DATA FOR PROCESSING:
--- --- ---
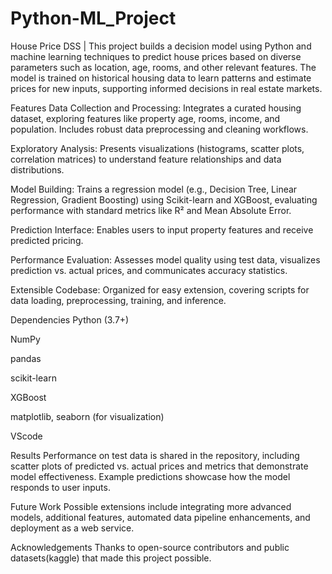 # Python-ML_Project
House Price DSS |
This project builds a decision model using Python and machine learning techniques to predict house prices based on diverse parameters such as location, age, rooms, and other relevant features. The model is trained on historical housing data to learn patterns and estimate prices for new inputs, supporting informed decisions in real estate markets.

Features
Data Collection and Processing: Integrates a curated housing dataset, exploring features like property age, rooms, income, and population. Includes robust data preprocessing and cleaning workflows.

Exploratory Analysis: Presents visualizations (histograms, scatter plots, correlation matrices) to understand feature relationships and data distributions.

Model Building: Trains a regression model (e.g., Decision Tree, Linear Regression, Gradient Boosting) using Scikit-learn and XGBoost, evaluating performance with standard metrics like R² and Mean Absolute Error.

Prediction Interface: Enables users to input property features and receive predicted pricing.

Performance Evaluation: Assesses model quality using test data, visualizes prediction vs. actual prices, and communicates accuracy statistics.

Extensible Codebase: Organized for easy extension, covering scripts for data loading, preprocessing, training, and inference.

Dependencies
Python (3.7+)

NumPy

pandas

scikit-learn

XGBoost

matplotlib, seaborn (for visualization)

VScode

Results
Performance on test data is shared in the repository, including scatter plots of predicted vs. actual prices and metrics that demonstrate model effectiveness. Example predictions showcase how the model responds to user inputs.

Future Work
Possible extensions include integrating more advanced models, additional features, automated data pipeline enhancements, and deployment as a web service.

Acknowledgements
Thanks to open-source contributors and public datasets(kaggle) that made this project possible.
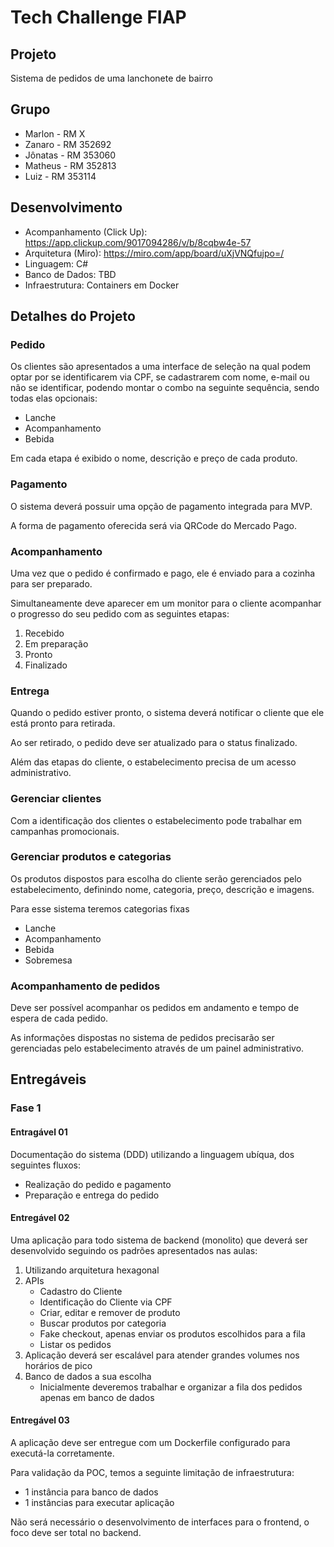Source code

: # Tech Challenge FIAP

## Projeto
Sistema de pedidos de uma lanchonete de bairro

## Grupo
  - Marlon - RM X
  - Zanaro - RM 352692
  - Jônatas - RM 353060
  - Matheus - RM 352813
  - Luiz - RM 353114

## Desenvolvimento
  - Acompanhamento (Click Up): https://app.clickup.com/9017094286/v/b/8cqbw4e-57
  - Arquitetura (Miro): https://miro.com/app/board/uXjVNQfujpo=/
  - Linguagem: C#
  - Banco de Dados: TBD
  - Infraestrutura: Containers em Docker

## Detalhes do Projeto

### Pedido
Os clientes são apresentados a uma interface de seleção na qual podem optar por se identificarem via CPF, se cadastrarem com nome, e-mail ou não se identificar, podendo montar o combo na seguinte sequência, sendo todas elas opcionais: 
  - Lanche
  - Acompanhamento
  - Bebida 

Em cada etapa é exibido o nome, descrição e preço de cada produto.

### Pagamento
O sistema deverá possuir uma opção de pagamento integrada para MVP.

A forma de pagamento oferecida será via QRCode do Mercado Pago.

### Acompanhamento
Uma vez que o pedido é confirmado e pago, ele é enviado para a cozinha para ser preparado.

Simultaneamente deve aparecer em um monitor para o cliente acompanhar o progresso do seu pedido com as seguintes etapas:
  1. Recebido
  2. Em preparação
  3. Pronto
  4. Finalizado

### Entrega
Quando o pedido estiver pronto, o sistema deverá notificar o cliente que ele está pronto para retirada. 

Ao ser retirado, o pedido deve ser atualizado para o status finalizado.

Além das etapas do cliente, o estabelecimento precisa de um acesso administrativo.

### Gerenciar clientes
Com a identificação dos clientes o estabelecimento pode trabalhar em campanhas promocionais.

### Gerenciar produtos e categorias
Os produtos dispostos para escolha do cliente serão gerenciados pelo estabelecimento, definindo nome, categoria, preço, descrição e imagens.

Para esse sistema teremos categorias fixas
  - Lanche
  - Acompanhamento
  - Bebida
  - Sobremesa

### Acompanhamento de pedidos
Deve ser possível acompanhar os pedidos em andamento e tempo de espera de cada pedido.

As informações dispostas no sistema de pedidos precisarão ser gerenciadas pelo estabelecimento através de um painel administrativo.


## Entregáveis
### Fase 1

#### Entragável 01
Documentação do sistema (DDD) utilizando a linguagem ubíqua, dos seguintes fluxos: 
  - Realização do pedido e pagamento
  - Preparação e entrega do pedido

#### Entregável 02
Uma aplicação para todo sistema de backend (monolito) que deverá ser desenvolvido seguindo os padrões apresentados nas aulas: 
  1. Utilizando arquitetura hexagonal 
  2. APIs
     - Cadastro do Cliente
     - Identificação do Cliente via CPF
     - Criar, editar e remover de produto
     - Buscar produtos por categoria
     - Fake checkout, apenas enviar os produtos escolhidos para a fila
     - Listar os pedidos
  3. Aplicação deverá ser escalável para atender grandes volumes nos horários de pico
  4. Banco de dados a sua escolha
     - Inicialmente deveremos trabalhar e organizar a fila dos pedidos apenas em banco de dados

#### Entregável 03
A aplicação deve ser entregue com um Dockerfile configurado para executá-la corretamente.

Para validação da POC, temos a seguinte limitação de infraestrutura: 

- 1 instância para banco de dados
- 1 instâncias para executar aplicação
  
Não será necessário o desenvolvimento de interfaces para o frontend, o foco deve ser total no backend.
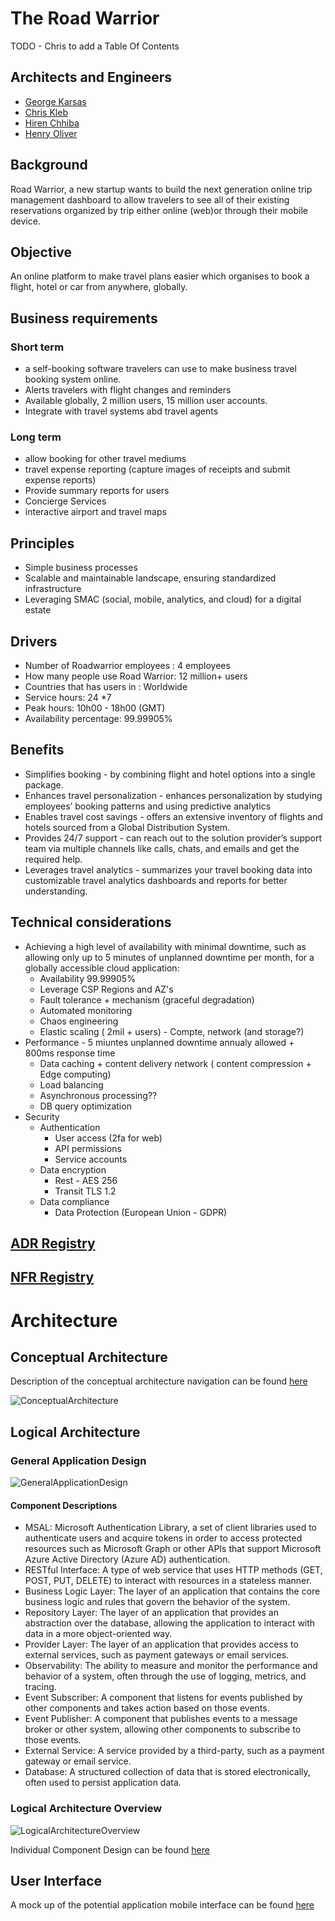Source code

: # The Road Warrior 

TODO - Chris to add a Table Of Contents

## Architects and Engineers

- [George Karsas](www.linkedin.com/in/george-karsas-5591816b)
- [Chris Kleb](https://za.linkedin.com/in/chris-kleb-75738218)
- [Hiren Chhiba](https://www.linkedin.com/in/hiren-c-24a2601/)
- [Henry Oliver](https://za.linkedin.com/in/henry-oliver-6263356)

## Background

Road Warrior, a new startup wants to build the next generation online trip management dashboard to allow travelers to see all of their existing reservations organized by trip either online (web)or through their mobile device.

## Objective

An online platform to make travel plans easier which organises to book a flight, hotel or car from anywhere, globally.

## Business requirements
### Short term
- a self-booking software travelers can use to make business travel booking system online.
- Alerts travelers with flight changes and reminders
- Available globally, 2 million users, 15 million user accounts.
- Integrate with travel systems abd travel agents

### Long term
- allow booking for other travel mediums
- travel expense reporting (capture images of receipts and submit expense reports)
- Provide summary reports for users
- Concierge Services
- interactive airport and travel maps

## Principles
- Simple business processes
- Scalable and maintainable landscape, ensuring standardized infrastructure
- Leveraging SMAC (social, mobile, analytics, and cloud)  for a digital estate

## Drivers

- Number of Roadwarrior employees : 4 employees
- How many people use Road Warrior: 12 million+ users
- Countries that has users in : Worldwide
- Service hours: 24 *7
- Peak hours: 10h00 - 18h00 (GMT)
- Availability percentage: 99.99905%
## Benefits
- Simplifies booking - by combining flight and hotel options into a single package.
- Enhances travel personalization - enhances personalization by studying employees’ booking patterns and using predictive analytics
- Enables travel cost savings -  offers an extensive inventory of flights and hotels sourced from a Global Distribution System.
- Provides 24/7 support - can reach out to the solution provider’s support team via multiple channels like calls, chats, and emails and get the required help.
- Leverages travel analytics - summarizes your travel booking data into customizable travel analytics dashboards and reports for better understanding.

## Technical considerations 

- Achieving a high level of availability with minimal downtime, such as allowing only up to 5 minutes of unplanned downtime per month, for a globally accessible cloud application:
    - Availability 99.99905%
    - Leverage CSP Regions and AZ's
    - Fault tolerance + mechanism (graceful degradation)
    - Automated monitoring
    - Chaos engineering
    - Elastic scaling ( 2mil + users) - Compte, network (and storage?)
- Performance - 5 miuntes unplanned downtime annualy allowed + 800ms response time
    - Data caching + content delivery network ( content compression + Edge computing)
    - Load balancing
    - Asynchronous processing??
    - DB query optimization
- Security
    - Authentication
        - User access (2fa for web)
        - API permissions
        - Service accounts
    - Data encryption
        - Rest - AES 256
        - Transit TLS 1.2
    - Data compliance
        - Data Protection (European Union - GDPR)

## [ADR Registry](./Docs/ADR_Registry.md)
## [NFR Registry](./Docs/NFR_Registry.md)

# Architecture 

## Conceptual Architecture

Description of the conceptual architecture navigation can be found [here](./Conceptual%20Architecture/ConceptualArchitectureDescription.md)

![ConceptualArchitecture](./Conceptual%20Architecture/Conceptual_Architecture.jpg)

## Logical Architecture

### General Application Design 

![GeneralApplicationDesign](./Logical%20Architecture/General_Application_Design.jpg)

#### Component Descriptions

- MSAL: Microsoft Authentication Library, a set of client libraries used to authenticate users and acquire tokens in order to access protected resources such as Microsoft Graph or other APIs that support Microsoft Azure Active Directory (Azure AD) authentication.
- RESTful Interface: A type of web service that uses HTTP methods (GET, POST, PUT, DELETE) to interact with resources in a stateless manner.
- Business Logic Layer: The layer of an application that contains the core business logic and rules that govern the behavior of the system.
- Repository Layer: The layer of an application that provides an abstraction over the database, allowing the application to interact with data in a more object-oriented way.
- Provider Layer: The layer of an application that provides access to external services, such as payment gateways or email services.
- Observability: The ability to measure and monitor the performance and behavior of a system, often through the use of logging, metrics, and tracing.
- Event Subscriber: A component that listens for events published by other components and takes action based on those events.
- Event Publisher: A component that publishes events to a message broker or other system, allowing other components to subscribe to those events.
- External Service: A service provided by a third-party, such as a payment gateway or email service.
- Database: A structured collection of data that is stored electronically, often used to persist application data.

### Logical Architecture Overview 

![LogicalArchitectureOverview](./Logical%20Architecture/Logical_Architecture.jpg)

Individual Component Design can be found [here](./Logical%20Architecture/Individual%20Components/IndividualComponents.md)

## User Interface

A mock up of the potential application mobile interface can be found [here](./User%20Interface%20Design/interfaceDesign.md)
--- --- ---
ASSIGNMENT: Scan the listing above, and wherever a line holds the word "reports", copy it.

SOLUTION TO THE EXERCISE:
- travel expense reporting (capture images of receipts and submit expense reports)
- Provide summary reports for users
- Leverages travel analytics - summarizes your travel booking data into customizable travel analytics dashboards and reports for better understanding.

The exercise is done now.